Nükleer enerji: AP raporu, Akkuyu Nükleer Santrali'nin kurulacağı yerin şiddetli deprem riski olan bir bölgede bulunduğuna ve bu nedenle sadece Türkiye için değil Akdeniz Bölgesi'ndeki komşu ülkeler için de bir tehdit oluşturduğuna dikkat çekiyor. Rapor, Türk Hükümetine Akkuyu Nükleer Santral inşa planını durdurma çağrısı yapıyor. AP aynı zamanda Türkiye’den Akkuyu konusunda ileride atılacak adımlar konusunda Yunanistan ve Kıbrıs gibi komşu ülkelerin hükümetlerini sürece katma veya en azından görüş alışverişinde bulunmasını talep ediyor.

Güneydoğu'da zarar telafisi: AP, Güneydoğu’daki son çatışmalı süreç yüzünden evlerini terk etmek zorunda kalan, işini veya geçin kaynağını kaybedenlere acil yardım ve zararlarının telafisi için hükümetin resmi ve düzenli bir sistem kurmasını istiyor.
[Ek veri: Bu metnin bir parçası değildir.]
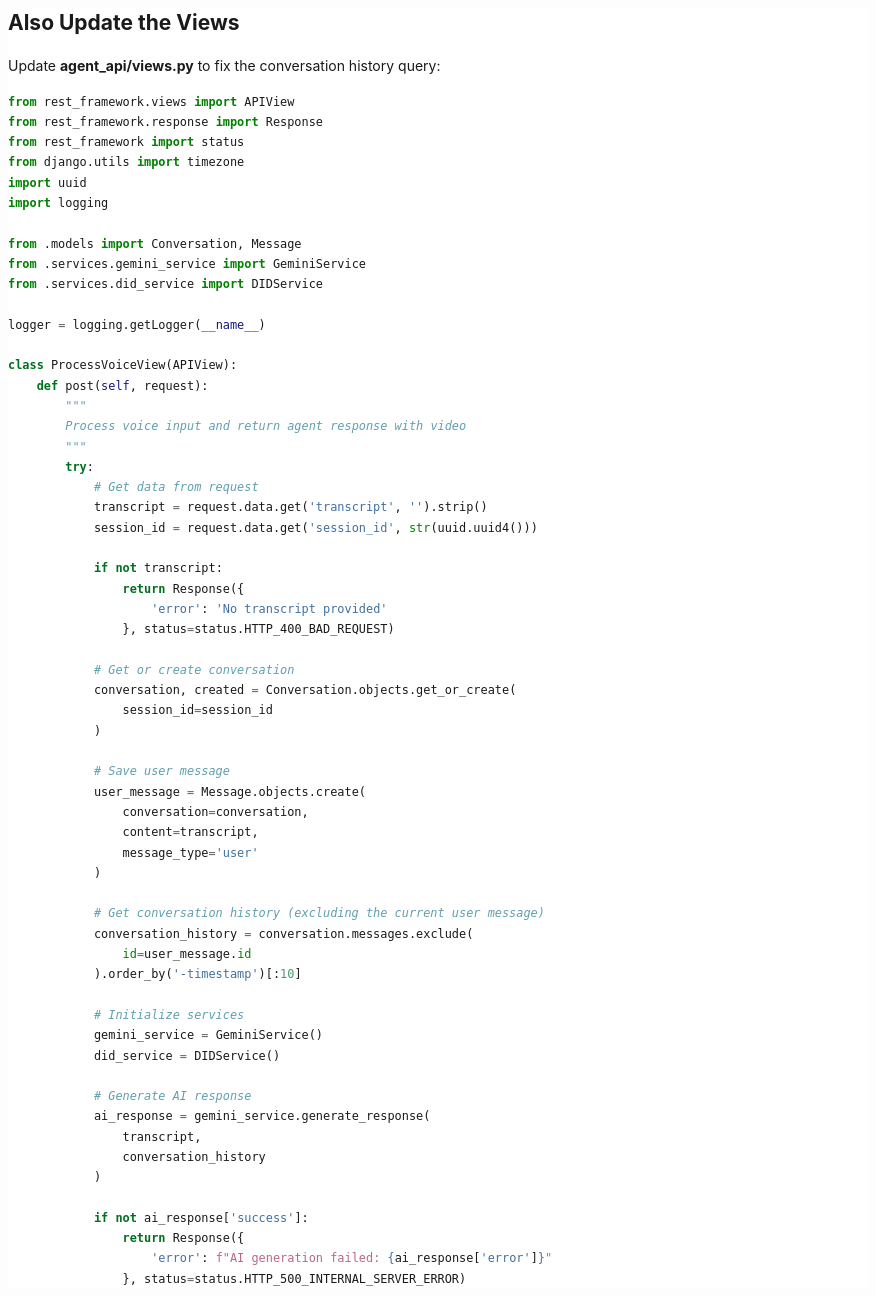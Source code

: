 ## Also Update the Views

Update **agent_api/views.py** to fix the conversation history query:

```python
from rest_framework.views import APIView
from rest_framework.response import Response
from rest_framework import status
from django.utils import timezone
import uuid
import logging

from .models import Conversation, Message
from .services.gemini_service import GeminiService
from .services.did_service import DIDService

logger = logging.getLogger(__name__)

class ProcessVoiceView(APIView):
    def post(self, request):
        """
        Process voice input and return agent response with video
        """
        try:
            # Get data from request
            transcript = request.data.get('transcript', '').strip()
            session_id = request.data.get('session_id', str(uuid.uuid4()))
            
            if not transcript:
                return Response({
                    'error': 'No transcript provided'
                }, status=status.HTTP_400_BAD_REQUEST)
            
            # Get or create conversation
            conversation, created = Conversation.objects.get_or_create(
                session_id=session_id
            )
            
            # Save user message
            user_message = Message.objects.create(
                conversation=conversation,
                content=transcript,
                message_type='user'
            )
            
            # Get conversation history (excluding the current user message)
            conversation_history = conversation.messages.exclude(
                id=user_message.id
            ).order_by('-timestamp')[:10]
            
            # Initialize services
            gemini_service = GeminiService()
            did_service = DIDService()
            
            # Generate AI response
            ai_response = gemini_service.generate_response(
                transcript, 
                conversation_history
            )
            
            if not ai_response['success']:
                return Response({
                    'error': f"AI generation failed: {ai_response['error']}"
                }, status=status.HTTP_500_INTERNAL_SERVER_ERROR)
```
Acele kamulaştırma: Güneydoğu’da çatışmalardan etkilenen yerlere ilişkin olarak hükümetin kentsel dönüşüm ve başka yerde iskan projesi konusunda kaygılarını belirten rapor, Diyarbakır’ın Sur ilçesindeki yaygın istimlak kararını esefle karşıladığını belirtiyor. Rapor kilise mülklerinin de kamulaştırmaya dahil olmasının, dini azınlık haklarının ihlali olacağını vurguluyor. AP, hükümete kamulaştırma ve yeniden inşa kararını, ilçe ve büyükşehir belediyeleri ile diyalog ve işbirliğine girerek değiştirme, orada yaşayan halkın ve mülk sahiplerinin haklarına saygılı olma çağrısı yapıyor.

IŞİD petrolü: AP, Türkiye’ye sınırlarından IŞİD ve diğer aşırı gruplara savaşçı, para ve donanım ulaştırılmasını engelleme çabalarını artırması uyarısı yapıyor. AP bu uyarıyı yaparken özellikle yasadışı petrol ticareti trafiği dahil olmak üzere sınırdaki IŞİD faaliyetlerini önleme ve durdurma konusunda Türk yetkililerin, mümkün olan tüm önlemleri almadıklarından kaygı duyduğunu da ilan ediyor.

Suriyeli istihdamı: AP, Türkiye’nin işgücü piyasasını Suriyeli mültecilere açma kararını saygıyla karşıladığını belirtiyor.